**Exercise directions**
Every line below that holds the string "dominio" should be copied.

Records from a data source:
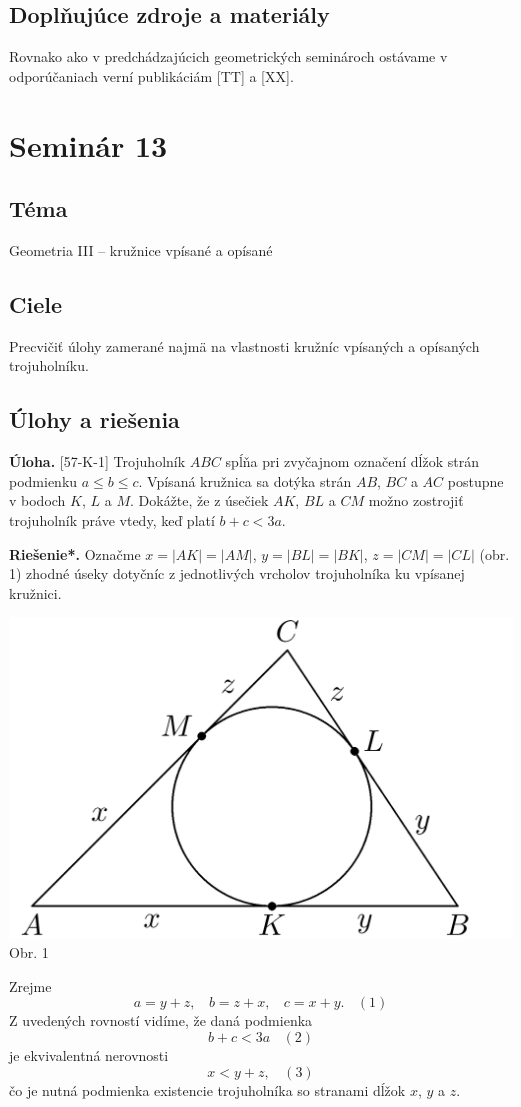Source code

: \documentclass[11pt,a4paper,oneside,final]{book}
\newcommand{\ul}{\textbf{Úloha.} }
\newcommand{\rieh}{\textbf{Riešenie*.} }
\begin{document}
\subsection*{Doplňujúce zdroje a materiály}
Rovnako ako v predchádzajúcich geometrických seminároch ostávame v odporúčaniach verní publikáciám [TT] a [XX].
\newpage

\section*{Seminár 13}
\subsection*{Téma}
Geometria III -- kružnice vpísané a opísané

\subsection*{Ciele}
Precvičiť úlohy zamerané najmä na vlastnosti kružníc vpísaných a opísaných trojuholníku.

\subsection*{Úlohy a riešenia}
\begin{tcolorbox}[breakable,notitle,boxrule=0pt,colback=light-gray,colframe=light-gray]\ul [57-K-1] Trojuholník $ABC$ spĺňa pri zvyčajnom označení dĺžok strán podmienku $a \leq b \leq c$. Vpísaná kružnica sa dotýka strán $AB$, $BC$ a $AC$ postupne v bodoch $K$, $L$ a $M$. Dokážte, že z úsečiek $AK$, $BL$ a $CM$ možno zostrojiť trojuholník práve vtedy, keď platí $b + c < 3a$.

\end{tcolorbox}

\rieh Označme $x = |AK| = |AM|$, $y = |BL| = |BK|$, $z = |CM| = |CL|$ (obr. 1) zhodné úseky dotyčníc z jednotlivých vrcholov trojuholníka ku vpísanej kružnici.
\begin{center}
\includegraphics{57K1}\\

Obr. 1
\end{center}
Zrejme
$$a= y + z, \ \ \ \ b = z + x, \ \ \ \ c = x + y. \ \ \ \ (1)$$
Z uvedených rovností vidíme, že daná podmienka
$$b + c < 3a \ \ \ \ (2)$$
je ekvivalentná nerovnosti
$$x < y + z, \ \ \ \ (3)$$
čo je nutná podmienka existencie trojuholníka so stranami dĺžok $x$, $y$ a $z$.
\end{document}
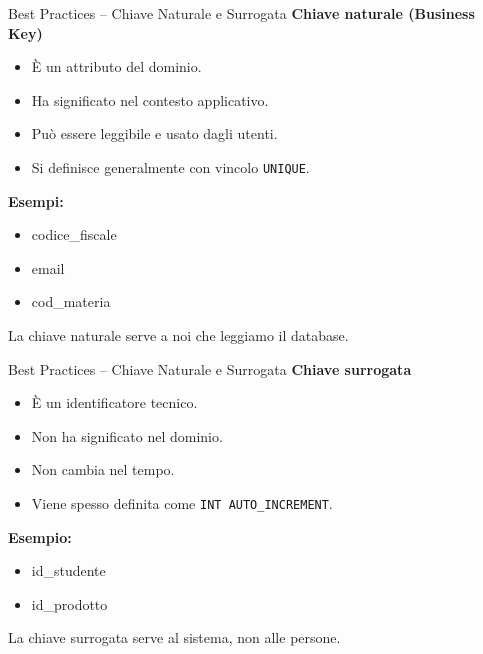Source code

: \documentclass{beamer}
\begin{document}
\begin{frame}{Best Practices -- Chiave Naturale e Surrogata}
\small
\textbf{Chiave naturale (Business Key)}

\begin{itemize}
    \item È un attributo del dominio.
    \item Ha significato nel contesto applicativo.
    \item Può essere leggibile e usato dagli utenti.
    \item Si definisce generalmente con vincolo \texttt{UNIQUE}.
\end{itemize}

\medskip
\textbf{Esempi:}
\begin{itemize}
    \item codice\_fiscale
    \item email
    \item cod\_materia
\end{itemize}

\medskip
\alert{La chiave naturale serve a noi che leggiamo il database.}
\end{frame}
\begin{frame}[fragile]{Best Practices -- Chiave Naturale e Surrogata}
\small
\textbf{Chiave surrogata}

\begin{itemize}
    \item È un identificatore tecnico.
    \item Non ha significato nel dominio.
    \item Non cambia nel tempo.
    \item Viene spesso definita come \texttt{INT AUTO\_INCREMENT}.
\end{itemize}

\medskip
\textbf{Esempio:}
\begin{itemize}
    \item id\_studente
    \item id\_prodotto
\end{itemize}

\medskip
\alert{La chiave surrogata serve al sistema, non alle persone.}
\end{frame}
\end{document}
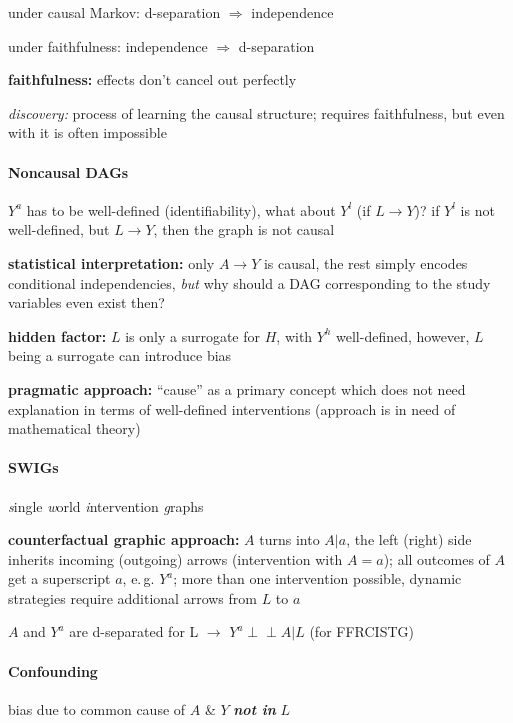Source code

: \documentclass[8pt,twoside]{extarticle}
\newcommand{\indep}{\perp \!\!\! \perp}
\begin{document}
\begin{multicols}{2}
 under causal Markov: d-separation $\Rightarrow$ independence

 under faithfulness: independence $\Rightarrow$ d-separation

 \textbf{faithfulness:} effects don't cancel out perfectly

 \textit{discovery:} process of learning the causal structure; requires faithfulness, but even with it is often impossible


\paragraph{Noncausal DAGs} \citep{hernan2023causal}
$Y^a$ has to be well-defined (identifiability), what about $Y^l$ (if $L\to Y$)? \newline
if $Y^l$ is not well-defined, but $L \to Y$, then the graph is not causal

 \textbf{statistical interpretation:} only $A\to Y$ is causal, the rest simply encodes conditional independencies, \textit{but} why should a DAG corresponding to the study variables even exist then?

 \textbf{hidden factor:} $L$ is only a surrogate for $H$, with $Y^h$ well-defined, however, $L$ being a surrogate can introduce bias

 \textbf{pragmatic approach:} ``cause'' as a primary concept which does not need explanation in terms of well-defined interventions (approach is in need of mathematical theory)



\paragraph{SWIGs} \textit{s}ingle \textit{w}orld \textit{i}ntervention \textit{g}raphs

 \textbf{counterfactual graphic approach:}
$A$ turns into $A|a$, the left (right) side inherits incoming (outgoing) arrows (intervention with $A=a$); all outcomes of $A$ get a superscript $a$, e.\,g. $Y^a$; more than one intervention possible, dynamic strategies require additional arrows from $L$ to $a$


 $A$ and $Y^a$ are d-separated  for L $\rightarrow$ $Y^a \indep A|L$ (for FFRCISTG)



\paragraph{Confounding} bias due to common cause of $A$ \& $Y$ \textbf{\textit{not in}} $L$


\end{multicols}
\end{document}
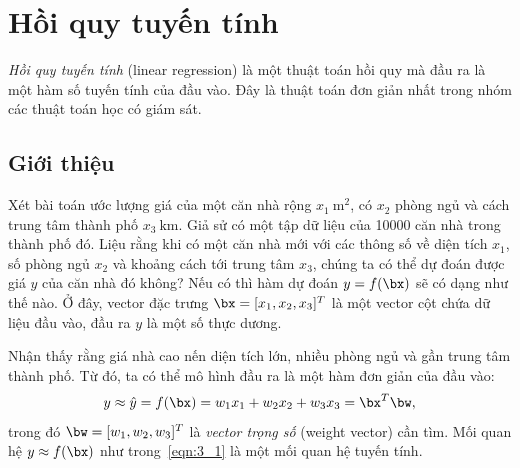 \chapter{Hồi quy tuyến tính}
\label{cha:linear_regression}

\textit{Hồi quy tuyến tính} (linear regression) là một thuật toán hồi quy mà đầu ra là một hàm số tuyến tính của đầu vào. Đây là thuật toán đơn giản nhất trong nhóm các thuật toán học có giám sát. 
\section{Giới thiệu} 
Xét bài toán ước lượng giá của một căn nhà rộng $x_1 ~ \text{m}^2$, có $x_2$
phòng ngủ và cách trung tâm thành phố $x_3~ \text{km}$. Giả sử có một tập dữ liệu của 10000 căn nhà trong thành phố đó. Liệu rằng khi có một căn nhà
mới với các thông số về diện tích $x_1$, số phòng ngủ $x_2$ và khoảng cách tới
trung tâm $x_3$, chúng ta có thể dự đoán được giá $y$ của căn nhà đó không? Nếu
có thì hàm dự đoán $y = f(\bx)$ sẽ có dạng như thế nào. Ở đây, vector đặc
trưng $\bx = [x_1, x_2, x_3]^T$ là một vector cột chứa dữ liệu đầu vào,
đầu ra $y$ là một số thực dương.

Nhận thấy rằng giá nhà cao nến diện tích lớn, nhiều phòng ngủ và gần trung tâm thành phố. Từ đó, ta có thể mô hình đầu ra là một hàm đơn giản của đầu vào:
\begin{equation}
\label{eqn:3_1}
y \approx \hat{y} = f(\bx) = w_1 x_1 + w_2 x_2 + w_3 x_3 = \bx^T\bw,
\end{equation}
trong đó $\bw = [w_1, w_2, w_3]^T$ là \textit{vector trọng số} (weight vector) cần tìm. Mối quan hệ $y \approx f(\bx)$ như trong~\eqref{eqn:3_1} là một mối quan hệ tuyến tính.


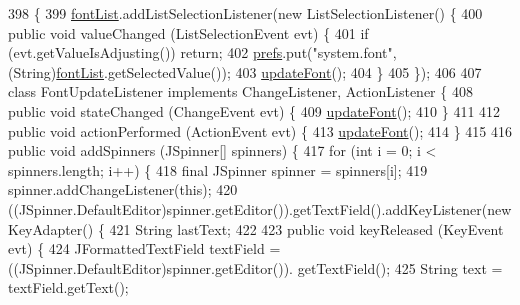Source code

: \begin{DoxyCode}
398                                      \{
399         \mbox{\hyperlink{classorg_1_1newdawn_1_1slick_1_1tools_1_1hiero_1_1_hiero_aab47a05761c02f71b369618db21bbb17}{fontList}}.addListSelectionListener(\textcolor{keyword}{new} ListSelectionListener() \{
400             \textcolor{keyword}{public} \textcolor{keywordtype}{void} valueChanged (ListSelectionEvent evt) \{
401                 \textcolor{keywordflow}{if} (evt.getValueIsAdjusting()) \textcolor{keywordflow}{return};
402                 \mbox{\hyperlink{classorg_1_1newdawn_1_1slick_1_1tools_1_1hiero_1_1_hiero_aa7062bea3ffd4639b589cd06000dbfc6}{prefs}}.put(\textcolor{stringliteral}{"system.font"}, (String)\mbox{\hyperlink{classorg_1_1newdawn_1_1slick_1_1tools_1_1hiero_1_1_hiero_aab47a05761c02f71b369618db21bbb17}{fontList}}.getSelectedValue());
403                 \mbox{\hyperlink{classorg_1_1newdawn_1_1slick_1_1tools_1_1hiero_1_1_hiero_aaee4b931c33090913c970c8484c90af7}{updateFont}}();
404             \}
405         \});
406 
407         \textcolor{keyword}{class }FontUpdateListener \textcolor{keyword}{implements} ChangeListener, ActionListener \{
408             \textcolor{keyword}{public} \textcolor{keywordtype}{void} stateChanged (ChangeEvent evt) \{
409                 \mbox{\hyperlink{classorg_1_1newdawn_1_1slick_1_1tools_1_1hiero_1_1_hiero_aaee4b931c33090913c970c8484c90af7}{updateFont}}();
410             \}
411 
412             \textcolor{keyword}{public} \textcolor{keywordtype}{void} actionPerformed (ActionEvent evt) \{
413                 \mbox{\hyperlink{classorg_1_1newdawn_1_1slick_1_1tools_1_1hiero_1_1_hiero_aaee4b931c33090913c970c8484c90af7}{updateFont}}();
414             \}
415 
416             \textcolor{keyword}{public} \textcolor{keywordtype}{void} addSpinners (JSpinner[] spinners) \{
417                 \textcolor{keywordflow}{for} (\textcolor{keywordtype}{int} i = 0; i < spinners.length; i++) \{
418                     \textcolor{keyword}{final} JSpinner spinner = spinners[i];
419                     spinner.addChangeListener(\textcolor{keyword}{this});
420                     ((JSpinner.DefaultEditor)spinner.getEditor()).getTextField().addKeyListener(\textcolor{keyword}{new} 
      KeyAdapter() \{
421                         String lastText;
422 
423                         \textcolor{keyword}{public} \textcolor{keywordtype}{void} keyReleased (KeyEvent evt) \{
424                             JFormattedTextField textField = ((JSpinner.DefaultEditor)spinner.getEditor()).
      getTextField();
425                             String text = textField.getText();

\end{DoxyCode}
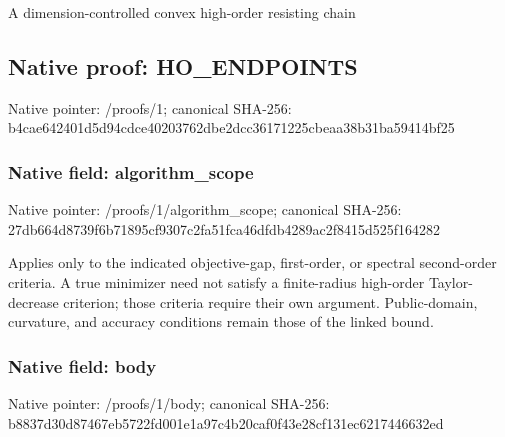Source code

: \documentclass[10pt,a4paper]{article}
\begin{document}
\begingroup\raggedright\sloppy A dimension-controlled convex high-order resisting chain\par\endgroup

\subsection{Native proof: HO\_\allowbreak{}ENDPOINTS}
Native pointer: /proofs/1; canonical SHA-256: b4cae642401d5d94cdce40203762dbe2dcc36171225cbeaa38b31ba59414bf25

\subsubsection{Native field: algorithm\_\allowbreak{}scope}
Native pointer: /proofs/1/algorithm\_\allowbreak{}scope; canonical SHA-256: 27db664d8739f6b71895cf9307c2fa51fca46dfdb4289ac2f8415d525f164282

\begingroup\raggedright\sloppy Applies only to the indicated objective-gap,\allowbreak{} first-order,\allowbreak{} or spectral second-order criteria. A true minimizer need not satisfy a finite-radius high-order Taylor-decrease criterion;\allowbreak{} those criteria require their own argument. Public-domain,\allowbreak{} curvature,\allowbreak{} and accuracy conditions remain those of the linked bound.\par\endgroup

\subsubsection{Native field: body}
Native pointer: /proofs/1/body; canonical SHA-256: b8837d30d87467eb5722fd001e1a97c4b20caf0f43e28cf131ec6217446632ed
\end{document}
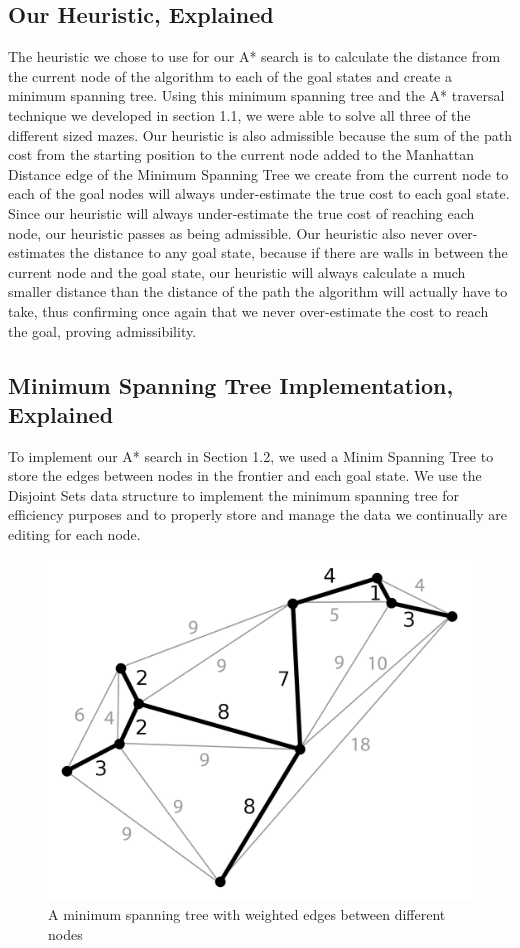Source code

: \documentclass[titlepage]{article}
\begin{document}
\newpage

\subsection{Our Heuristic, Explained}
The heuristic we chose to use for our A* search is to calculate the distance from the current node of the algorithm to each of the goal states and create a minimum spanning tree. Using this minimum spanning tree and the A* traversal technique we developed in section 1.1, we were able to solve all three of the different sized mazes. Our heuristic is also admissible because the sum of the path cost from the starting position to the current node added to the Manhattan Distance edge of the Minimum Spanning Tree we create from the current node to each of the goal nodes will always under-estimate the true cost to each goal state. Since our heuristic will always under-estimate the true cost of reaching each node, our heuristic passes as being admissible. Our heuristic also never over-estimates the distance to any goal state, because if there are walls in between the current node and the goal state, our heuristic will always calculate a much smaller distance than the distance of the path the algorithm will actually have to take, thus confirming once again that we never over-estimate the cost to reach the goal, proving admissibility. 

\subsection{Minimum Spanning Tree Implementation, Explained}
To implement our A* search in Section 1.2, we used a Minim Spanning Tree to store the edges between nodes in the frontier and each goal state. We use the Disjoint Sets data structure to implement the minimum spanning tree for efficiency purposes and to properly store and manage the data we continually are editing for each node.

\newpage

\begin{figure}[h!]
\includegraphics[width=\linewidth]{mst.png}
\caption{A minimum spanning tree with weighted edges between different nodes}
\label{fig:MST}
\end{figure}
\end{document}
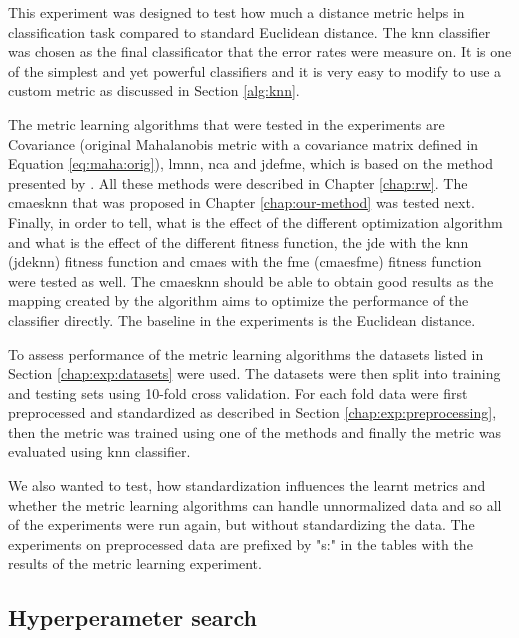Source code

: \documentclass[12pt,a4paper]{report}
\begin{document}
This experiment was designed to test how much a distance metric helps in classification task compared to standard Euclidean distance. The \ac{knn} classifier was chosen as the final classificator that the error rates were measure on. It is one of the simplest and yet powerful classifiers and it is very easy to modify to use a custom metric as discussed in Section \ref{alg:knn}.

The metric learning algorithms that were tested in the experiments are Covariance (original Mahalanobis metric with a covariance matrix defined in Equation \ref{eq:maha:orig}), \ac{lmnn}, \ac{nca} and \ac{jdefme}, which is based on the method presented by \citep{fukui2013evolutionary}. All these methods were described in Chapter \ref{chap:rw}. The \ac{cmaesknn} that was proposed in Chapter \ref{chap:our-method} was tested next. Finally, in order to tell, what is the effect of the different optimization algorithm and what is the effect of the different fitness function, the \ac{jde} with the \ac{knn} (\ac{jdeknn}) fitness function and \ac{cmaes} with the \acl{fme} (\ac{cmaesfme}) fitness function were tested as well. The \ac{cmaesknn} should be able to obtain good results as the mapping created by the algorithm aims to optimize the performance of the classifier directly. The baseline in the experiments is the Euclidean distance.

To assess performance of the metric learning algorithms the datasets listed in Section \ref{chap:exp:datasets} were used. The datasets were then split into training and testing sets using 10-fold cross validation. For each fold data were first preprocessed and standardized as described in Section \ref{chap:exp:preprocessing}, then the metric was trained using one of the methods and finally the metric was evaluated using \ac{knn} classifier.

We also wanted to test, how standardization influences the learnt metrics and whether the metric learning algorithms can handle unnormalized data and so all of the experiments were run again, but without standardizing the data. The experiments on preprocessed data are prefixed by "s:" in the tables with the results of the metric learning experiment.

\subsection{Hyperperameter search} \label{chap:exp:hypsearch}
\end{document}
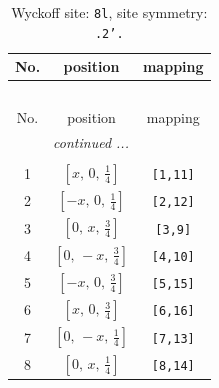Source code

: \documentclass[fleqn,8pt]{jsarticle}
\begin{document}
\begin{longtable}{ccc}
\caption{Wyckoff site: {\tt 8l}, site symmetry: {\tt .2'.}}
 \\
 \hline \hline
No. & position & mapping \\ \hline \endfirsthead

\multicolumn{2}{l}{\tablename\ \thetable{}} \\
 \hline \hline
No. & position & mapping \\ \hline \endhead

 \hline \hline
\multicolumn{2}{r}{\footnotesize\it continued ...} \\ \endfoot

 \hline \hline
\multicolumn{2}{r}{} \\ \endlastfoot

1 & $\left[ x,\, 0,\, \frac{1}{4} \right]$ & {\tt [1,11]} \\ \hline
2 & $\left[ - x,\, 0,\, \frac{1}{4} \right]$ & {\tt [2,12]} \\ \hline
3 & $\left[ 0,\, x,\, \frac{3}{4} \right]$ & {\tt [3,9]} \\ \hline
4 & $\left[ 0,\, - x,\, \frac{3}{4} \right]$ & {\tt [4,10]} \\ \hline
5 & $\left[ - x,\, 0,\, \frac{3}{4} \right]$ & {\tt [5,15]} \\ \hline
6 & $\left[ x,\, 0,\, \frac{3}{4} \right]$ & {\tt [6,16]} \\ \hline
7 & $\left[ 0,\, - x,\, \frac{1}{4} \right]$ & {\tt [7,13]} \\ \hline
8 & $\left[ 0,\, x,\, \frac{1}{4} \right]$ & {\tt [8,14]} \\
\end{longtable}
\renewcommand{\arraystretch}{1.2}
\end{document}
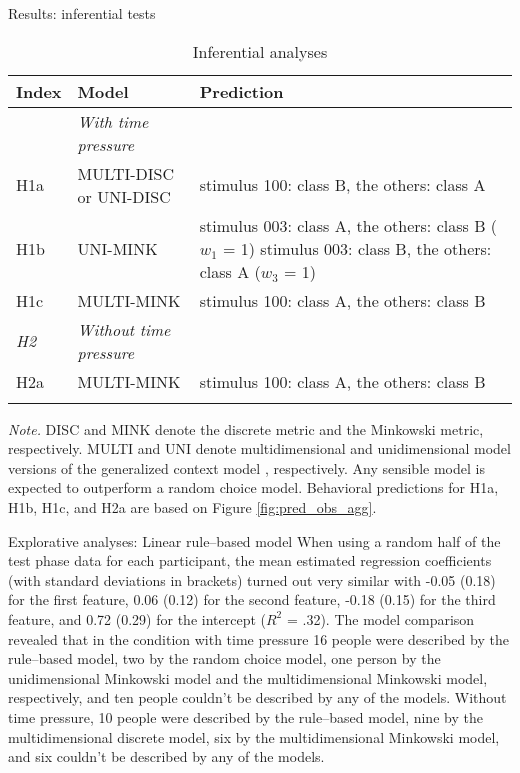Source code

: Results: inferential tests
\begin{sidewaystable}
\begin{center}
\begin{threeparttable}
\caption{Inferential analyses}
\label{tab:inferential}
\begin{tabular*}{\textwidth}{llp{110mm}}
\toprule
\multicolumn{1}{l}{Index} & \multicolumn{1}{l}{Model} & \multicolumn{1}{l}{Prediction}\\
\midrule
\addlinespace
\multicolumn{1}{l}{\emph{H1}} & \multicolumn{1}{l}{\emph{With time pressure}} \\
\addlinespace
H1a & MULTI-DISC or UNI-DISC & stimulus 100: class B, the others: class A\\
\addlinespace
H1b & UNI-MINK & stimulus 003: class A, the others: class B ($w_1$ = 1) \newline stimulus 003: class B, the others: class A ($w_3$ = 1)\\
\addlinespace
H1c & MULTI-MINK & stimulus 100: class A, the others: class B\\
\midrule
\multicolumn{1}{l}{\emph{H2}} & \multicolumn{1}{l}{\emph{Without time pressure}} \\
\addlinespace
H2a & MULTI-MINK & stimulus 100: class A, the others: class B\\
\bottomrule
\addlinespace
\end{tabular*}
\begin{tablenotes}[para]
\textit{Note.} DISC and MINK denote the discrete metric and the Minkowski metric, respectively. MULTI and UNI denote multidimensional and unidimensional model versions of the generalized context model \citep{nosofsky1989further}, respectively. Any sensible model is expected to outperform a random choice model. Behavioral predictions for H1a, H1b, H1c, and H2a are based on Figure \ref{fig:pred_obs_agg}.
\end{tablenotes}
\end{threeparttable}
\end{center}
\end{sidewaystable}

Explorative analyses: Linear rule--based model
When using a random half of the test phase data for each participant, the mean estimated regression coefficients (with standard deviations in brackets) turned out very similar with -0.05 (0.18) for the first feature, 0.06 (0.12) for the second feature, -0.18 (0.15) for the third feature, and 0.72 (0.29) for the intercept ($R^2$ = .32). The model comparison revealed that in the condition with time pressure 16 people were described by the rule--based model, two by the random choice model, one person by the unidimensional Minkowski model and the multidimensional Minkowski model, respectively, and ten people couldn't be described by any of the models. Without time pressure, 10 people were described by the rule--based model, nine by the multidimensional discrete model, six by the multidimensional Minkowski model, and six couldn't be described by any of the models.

**Solution to the exercise**
    \item È un attributo del dominio.
    \item Non ha significato nel dominio.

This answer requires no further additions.